After the indexing process is done, you can show results using the -s
flag.
fsduplicates -s LIBRARY
Example:
fsduplicates -s ~/Documents/fsduplicates_nightwish
This will group fingerprints with file paths that matched them to make it easier to see which songs are duplicated.
----------------------------------- Showing Duplicates for 08fcc296-7d3f-483f-86ea-cfbe725d291d: 1. /Volumes/iTunes/Music/Nightwish/Bless The Child/02 The Wayfarer.m4a 2. /Volumes/iTunes/Music/Nightwish/Century Child/12 The Wayfarer.m4a 3. /Volumes/iTunes/Music/Nightwish/Ever Dream/03 The Wayfarer.m4a 4. /Volumes/iTunes/Music/Nightwish/Highest Hopes/2-01 The Wayfarer.m4a 5. /Volumes/iTunes/Music/Nightwish/Tales From The Elvenpath/15 Wayfarer.m4a 6. /Volumes/iTunes/Music/Nightwish/Wishsides/2-03 The Wayfarer.m4a ----------------------------------- ----------------------------------- Showing Duplicates for e9ffe05f-ad4a-4906-afca-26cbbf628787: 1. /Volumes/iTunes/Music/Nightwish/Bless The Child/09 Lagoon.m4a 2. /Volumes/iTunes/Music/Nightwish/Century Child/11 Lagoon.m4a 3. /Volumes/iTunes/Music/Nightwish/Highest Hopes/2-08 Lagoon.m4a 4. /Volumes/iTunes/Music/Nightwish/Tales From The Elvenpath/14 Lagoon.m4a 5. /Volumes/iTunes/Music/Nightwish/Wishsides/2-07 Lagoon.m4a -----------------------------------
If you pass in the -i
flag, you will be able to choose an action for each group. Currently, there’s only the option to create symbolic links of each file in the group in the directory or to skip the group. In the future I will add more actions, like the ability to directly delete the duplicates or move them entirely to the Library path.
fsduplicates -s -i ~/Documents/fsduplicates_nightwish
Sample output:
----------------------------------- Showing duplicates for 08fcc296-7d3f-483f-86ea-cfbe725d291d: 1. /Volumes/iTunes/Music/Nightwish/Bless The Child/02 The Wayfarer.m4a 2. /Volumes/iTunes/Music/Nightwish/Century Child/12 The Wayfarer.m4a 3. /Volumes/iTunes/Music/Nightwish/Ever Dream/03 The Wayfarer.m4a 4. /Volumes/iTunes/Music/Nightwish/Highest Hopes/2-01 The Wayfarer.m4a 5. /Volumes/iTunes/Music/Nightwish/Tales From The Elvenpath/15 Wayfarer.m4a 6. /Volumes/iTunes/Music/Nightwish/Wishsides/2-03 The Wayfarer.m4a ----------------------------------- What do you want to do?: (s)ymbolic link all to Library (i)gnore OPTION:
Creating symbolic links is useful, because you can then drop them into a music player to listen to them.
Downloading fsduplicates
Head over to the project page on Github and download it from there. The install and more complete usage instructions are on the README.md
. The project is open source and I welcome contributions, even if they are just cleaning the hacky code I wrote.
Warnings and other notes
I consider this product to be mostly incomplete, but it’s complete enough for my needs. You agree to use this tool under your own risk and not blame me if it creates a black hole in your computer.

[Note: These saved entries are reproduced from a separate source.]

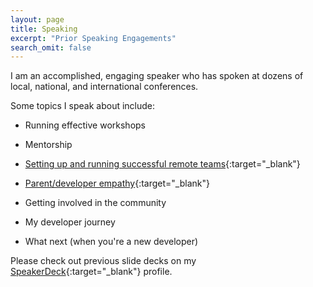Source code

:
 ```yaml
---
layout: page
title: Speaking
excerpt: "Prior Speaking Engagements"
search_omit: false
---
```


I am an accomplished, engaging speaker who has spoken at dozens of local, national, and international conferences.

Some topics I speak about include:

* Running effective workshops

* Mentorship

* [Setting up and running successful remote teams](http://confreaks.tv/videos/rubyconf2016-even-the-justice-league-works-remotely){:target="_blank"}

* [Parent/developer empathy](http://confreaks.tv/videos/roa2016-bdd-baby-driven-development){:target="_blank"}

* Getting involved in the community

* My developer journey

* What next (when you're a new developer)

Please check out previous slide decks on my [SpeakerDeck](https://speakerdeck.com/asheren){:target="_blank"} profile.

Hi Andy, This project does exactly what I have been wanting to do for a long time. My mp3 library dates back to the days of Napster. I followed your instructions to install chromaprint and fsduplicates on my mac 10.13.3. However, when I run “fsduplicats -f input_dir output_dir” I get an ERROR: Unknown option -hash which repeats for every mp3 fils that it finds. The output library files are 0 byes. Any idea what went wrong?
Here is an example of the output when I activate verbose mode: ERROR: Unknown option -hash
Error on file /Users/iMac/Documents/jerry/dupsmp3/Luis Fonsi – Despacito ft. Daddy Yankee.mp3: The file does not contain a valid fingerprint
The index has been created
Hmmm, it looks like the hash command may not be part of the underlying chromaprint anymore. I will try to see what’s wrong this weekend. If I decide to fix it I ask for your patience, as this project is old and I’d basically have to rewrite it.